START PROVIDED RECORDS
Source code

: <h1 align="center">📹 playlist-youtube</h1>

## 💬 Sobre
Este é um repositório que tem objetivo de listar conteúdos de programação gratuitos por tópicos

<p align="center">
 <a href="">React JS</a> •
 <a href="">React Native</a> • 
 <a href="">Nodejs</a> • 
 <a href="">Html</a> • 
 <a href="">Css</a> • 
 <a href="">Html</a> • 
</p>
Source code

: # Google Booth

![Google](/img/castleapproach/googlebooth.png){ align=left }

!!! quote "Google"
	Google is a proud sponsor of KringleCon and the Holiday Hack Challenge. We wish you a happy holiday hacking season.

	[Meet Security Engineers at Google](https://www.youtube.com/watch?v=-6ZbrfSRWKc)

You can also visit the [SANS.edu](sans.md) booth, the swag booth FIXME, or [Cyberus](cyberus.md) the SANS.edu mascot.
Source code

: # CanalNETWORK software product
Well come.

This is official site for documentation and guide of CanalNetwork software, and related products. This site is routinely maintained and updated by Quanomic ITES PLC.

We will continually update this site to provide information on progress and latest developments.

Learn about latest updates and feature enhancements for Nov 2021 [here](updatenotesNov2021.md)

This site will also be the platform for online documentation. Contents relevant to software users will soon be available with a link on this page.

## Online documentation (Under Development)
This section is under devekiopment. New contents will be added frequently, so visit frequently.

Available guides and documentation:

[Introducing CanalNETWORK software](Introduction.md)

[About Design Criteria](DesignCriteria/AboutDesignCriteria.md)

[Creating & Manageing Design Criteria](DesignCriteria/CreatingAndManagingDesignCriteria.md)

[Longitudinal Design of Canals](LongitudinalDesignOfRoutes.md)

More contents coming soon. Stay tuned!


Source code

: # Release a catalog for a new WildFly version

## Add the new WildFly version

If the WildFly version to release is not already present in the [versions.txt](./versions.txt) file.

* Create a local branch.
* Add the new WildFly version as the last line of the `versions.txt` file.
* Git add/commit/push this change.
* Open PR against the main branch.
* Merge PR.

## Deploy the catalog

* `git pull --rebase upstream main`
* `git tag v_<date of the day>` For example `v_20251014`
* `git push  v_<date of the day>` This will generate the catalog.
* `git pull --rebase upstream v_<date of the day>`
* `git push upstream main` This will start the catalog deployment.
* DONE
END PROVIDED RECORDS
▶ [WORK ITEM]: An exact reproduction of all the entries, complete to the last line, is needed.

▶ [EXERCISE SOLUTION]:
Source code

: <h1 align="center">📹 playlist-youtube</h1>

## 💬 Sobre
Este é um repositório que tem objetivo de listar conteúdos de programação gratuitos por tópicos

<p align="center">
 <a href="">React JS</a> •
 <a href="">React Native</a> • 
 <a href="">Nodejs</a> • 
 <a href="">Html</a> • 
 <a href="">Css</a> • 
 <a href="">Html</a> • 
</p>
Source code

: # Google Booth

![Google](/img/castleapproach/googlebooth.png){ align=left }

!!! quote "Google"
	Google is a proud sponsor of KringleCon and the Holiday Hack Challenge. We wish you a happy holiday hacking season.

	[Meet Security Engineers at Google](https://www.youtube.com/watch?v=-6ZbrfSRWKc)

You can also visit the [SANS.edu](sans.md) booth, the swag booth FIXME, or [Cyberus](cyberus.md) the SANS.edu mascot.
Source code

: # CanalNETWORK software product
Well come.

This is official site for documentation and guide of CanalNetwork software, and related products. This site is routinely maintained and updated by Quanomic ITES PLC.

We will continually update this site to provide information on progress and latest developments.

Learn about latest updates and feature enhancements for Nov 2021 [here](updatenotesNov2021.md)

This site will also be the platform for online documentation. Contents relevant to software users will soon be available with a link on this page.

## Online documentation (Under Development)
This section is under devekiopment. New contents will be added frequently, so visit frequently.

Available guides and documentation:

[Introducing CanalNETWORK software](Introduction.md)

[About Design Criteria](DesignCriteria/AboutDesignCriteria.md)

[Creating & Manageing Design Criteria](DesignCriteria/CreatingAndManagingDesignCriteria.md)

[Longitudinal Design of Canals](LongitudinalDesignOfRoutes.md)

More contents coming soon. Stay tuned!


Source code

: # Release a catalog for a new WildFly version

## Add the new WildFly version

If the WildFly version to release is not already present in the [versions.txt](./versions.txt) file.

* Create a local branch.
* Add the new WildFly version as the last line of the `versions.txt` file.
* Git add/commit/push this change.
* Open PR against the main branch.
* Merge PR.

## Deploy the catalog

* `git pull --rebase upstream main`
* `git tag v_<date of the day>` For example `v_20251014`
* `git push  v_<date of the day>` This will generate the catalog.
* `git pull --rebase upstream v_<date of the day>`
* `git push upstream main` This will start the catalog deployment.
* DONE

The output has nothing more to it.